--- PROBLEM REQUIREMENTS ---
With all pictures omitted, return verbatim the lines from the beginning of the records below through the line containing "### Economic".

================

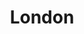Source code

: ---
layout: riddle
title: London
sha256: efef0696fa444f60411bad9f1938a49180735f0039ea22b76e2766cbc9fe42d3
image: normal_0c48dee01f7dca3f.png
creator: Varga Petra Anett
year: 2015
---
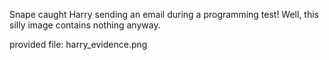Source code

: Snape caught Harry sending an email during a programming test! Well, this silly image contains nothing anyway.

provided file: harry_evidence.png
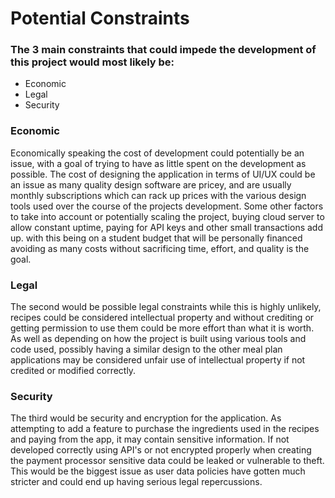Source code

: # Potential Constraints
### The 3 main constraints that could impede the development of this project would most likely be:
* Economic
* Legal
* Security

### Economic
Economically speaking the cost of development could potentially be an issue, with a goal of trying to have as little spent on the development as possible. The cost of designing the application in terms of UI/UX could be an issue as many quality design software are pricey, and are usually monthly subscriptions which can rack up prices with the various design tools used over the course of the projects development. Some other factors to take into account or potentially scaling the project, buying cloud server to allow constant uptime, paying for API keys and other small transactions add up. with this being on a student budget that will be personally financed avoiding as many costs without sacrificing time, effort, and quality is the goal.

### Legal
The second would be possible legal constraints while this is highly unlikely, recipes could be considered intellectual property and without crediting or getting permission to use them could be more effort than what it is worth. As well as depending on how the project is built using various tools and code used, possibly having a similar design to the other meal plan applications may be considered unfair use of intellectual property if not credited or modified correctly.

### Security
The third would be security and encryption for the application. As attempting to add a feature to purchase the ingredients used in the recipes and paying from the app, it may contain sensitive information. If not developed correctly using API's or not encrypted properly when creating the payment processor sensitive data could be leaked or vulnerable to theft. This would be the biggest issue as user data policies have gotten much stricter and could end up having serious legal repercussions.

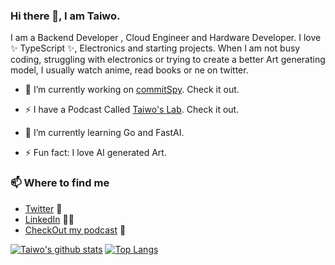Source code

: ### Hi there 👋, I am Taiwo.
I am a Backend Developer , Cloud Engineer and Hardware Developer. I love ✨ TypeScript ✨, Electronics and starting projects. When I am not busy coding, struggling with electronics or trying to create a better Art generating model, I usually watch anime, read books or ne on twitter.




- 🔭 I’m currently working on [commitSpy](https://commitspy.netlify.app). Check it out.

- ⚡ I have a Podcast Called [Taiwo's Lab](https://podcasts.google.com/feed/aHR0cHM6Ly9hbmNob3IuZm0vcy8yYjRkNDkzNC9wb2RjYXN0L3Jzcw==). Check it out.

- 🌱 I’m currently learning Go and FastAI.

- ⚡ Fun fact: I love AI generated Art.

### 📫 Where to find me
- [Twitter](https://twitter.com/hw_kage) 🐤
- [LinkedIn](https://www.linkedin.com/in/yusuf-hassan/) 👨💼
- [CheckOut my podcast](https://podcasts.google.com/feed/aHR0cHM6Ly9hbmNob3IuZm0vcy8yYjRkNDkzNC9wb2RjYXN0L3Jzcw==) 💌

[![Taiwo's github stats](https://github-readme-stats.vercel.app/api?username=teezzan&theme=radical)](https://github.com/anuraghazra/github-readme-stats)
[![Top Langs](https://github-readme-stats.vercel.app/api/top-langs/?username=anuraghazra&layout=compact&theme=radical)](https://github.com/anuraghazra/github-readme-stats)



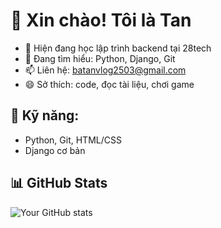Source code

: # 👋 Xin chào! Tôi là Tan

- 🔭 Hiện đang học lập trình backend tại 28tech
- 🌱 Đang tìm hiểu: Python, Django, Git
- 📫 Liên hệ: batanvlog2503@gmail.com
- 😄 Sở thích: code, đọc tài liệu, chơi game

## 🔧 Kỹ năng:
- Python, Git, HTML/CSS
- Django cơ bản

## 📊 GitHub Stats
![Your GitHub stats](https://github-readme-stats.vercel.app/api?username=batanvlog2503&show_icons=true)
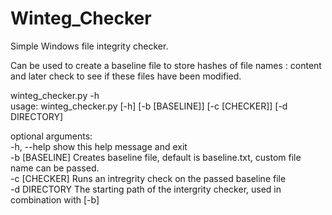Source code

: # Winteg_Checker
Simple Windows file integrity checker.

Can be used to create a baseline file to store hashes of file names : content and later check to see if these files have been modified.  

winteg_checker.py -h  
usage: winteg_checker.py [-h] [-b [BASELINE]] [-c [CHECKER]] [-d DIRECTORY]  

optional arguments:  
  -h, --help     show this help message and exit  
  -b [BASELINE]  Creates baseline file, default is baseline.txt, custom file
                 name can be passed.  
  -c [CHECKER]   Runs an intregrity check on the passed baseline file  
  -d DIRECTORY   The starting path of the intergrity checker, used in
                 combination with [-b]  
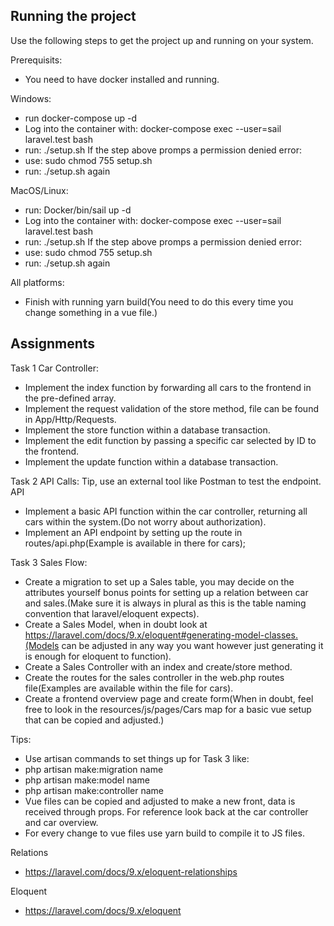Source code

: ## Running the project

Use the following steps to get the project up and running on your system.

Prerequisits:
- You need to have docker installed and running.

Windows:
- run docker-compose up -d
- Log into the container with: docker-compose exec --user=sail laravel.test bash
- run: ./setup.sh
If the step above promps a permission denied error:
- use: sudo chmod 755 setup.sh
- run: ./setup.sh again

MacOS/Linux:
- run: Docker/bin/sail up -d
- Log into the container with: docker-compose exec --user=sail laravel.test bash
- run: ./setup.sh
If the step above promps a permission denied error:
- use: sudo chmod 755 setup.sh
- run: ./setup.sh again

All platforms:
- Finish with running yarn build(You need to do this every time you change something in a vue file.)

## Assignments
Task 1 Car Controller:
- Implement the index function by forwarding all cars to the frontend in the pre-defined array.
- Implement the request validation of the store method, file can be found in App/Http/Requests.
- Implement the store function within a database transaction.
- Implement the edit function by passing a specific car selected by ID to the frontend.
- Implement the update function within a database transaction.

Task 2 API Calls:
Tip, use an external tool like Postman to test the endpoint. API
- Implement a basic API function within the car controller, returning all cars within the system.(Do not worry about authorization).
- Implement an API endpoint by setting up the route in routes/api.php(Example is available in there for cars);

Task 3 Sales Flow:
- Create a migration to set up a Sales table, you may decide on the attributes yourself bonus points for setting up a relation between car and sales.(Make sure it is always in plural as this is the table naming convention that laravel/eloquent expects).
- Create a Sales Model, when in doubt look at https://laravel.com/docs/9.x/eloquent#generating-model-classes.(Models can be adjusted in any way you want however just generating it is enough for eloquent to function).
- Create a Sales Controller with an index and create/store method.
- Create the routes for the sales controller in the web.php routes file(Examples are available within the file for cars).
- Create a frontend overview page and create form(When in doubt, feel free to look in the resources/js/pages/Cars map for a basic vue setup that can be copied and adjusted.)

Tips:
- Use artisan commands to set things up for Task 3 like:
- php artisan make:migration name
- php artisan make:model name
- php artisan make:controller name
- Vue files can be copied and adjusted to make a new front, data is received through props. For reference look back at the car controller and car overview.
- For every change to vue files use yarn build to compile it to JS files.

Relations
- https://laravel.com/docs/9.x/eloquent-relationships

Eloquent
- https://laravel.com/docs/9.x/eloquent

================

--- FINISHED TASK ---
Source code

: ---
layout: riddle
title: London
sha256: efef0696fa444f60411bad9f1938a49180735f0039ea22b76e2766cbc9fe42d3
image: normal_0c48dee01f7dca3f.png
creator: Varga Petra Anett
year: 2015
---
Source code

: Snape caught Harry sending an email during a programming test! Well, this silly image contains nothing anyway.

provided file: harry_evidence.png
Source code

: # Potential Constraints
### The 3 main constraints that could impede the development of this project would most likely be:
* Economic
* Legal
* Security

### Economic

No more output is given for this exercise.